Task description:
Go through the listing and state how many lines hold the string "conditionb". Nothing else is needed.

─── Provided information

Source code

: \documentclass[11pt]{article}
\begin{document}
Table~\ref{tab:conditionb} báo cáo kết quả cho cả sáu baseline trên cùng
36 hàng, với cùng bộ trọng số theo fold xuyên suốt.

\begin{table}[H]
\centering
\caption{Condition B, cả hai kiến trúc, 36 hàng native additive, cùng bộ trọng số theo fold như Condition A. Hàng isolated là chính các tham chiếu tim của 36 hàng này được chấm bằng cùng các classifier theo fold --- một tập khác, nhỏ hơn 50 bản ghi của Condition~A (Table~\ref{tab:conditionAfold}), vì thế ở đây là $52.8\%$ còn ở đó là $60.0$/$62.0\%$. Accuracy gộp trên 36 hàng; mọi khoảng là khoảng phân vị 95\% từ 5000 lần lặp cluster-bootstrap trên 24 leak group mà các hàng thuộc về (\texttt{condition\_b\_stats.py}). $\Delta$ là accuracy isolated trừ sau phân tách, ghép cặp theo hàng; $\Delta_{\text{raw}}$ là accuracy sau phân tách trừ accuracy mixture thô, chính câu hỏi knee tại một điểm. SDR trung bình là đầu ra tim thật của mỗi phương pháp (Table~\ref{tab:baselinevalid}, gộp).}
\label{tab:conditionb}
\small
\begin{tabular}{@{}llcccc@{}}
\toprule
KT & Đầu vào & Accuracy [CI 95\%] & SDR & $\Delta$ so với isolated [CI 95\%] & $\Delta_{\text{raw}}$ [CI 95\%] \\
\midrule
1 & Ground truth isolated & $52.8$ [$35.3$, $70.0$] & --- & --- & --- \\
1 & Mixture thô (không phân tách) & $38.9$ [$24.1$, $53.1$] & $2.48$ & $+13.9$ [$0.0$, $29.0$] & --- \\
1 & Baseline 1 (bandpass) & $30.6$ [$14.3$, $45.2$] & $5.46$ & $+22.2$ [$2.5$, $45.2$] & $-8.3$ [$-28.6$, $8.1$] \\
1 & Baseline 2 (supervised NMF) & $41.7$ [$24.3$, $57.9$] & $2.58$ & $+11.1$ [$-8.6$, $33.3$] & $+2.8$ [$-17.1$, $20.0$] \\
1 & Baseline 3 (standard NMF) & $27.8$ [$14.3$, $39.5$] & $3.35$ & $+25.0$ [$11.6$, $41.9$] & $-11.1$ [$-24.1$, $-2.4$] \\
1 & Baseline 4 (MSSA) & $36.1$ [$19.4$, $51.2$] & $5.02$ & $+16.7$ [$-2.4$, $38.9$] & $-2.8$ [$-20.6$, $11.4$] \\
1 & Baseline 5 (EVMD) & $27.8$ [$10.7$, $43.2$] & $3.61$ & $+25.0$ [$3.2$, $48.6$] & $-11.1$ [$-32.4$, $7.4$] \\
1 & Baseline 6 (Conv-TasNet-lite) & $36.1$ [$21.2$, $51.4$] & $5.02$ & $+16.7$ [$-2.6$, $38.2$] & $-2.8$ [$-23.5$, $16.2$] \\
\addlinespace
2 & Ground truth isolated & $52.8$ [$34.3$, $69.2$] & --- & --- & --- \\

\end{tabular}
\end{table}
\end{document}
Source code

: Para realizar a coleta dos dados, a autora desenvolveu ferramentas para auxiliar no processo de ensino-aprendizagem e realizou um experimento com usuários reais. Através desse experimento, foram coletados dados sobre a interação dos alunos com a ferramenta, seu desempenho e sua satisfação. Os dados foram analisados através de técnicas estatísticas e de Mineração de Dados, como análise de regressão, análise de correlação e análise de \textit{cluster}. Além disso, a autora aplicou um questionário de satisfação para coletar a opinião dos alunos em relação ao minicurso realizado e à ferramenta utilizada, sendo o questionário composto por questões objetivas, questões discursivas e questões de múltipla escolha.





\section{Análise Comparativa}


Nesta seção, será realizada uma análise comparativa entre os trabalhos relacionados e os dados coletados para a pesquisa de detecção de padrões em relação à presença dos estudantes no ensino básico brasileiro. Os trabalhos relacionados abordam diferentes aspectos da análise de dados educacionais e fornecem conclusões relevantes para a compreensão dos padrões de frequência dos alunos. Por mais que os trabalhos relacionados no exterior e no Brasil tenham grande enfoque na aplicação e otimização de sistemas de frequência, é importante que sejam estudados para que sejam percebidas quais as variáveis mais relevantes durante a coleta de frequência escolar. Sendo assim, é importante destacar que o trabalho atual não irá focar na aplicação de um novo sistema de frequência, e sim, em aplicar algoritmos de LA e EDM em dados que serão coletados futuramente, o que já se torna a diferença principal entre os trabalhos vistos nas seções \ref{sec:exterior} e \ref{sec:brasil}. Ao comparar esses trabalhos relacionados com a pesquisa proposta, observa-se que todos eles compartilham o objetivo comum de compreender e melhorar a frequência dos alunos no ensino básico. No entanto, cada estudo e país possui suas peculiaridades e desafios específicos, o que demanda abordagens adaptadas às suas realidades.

──────

Exercise answer:
2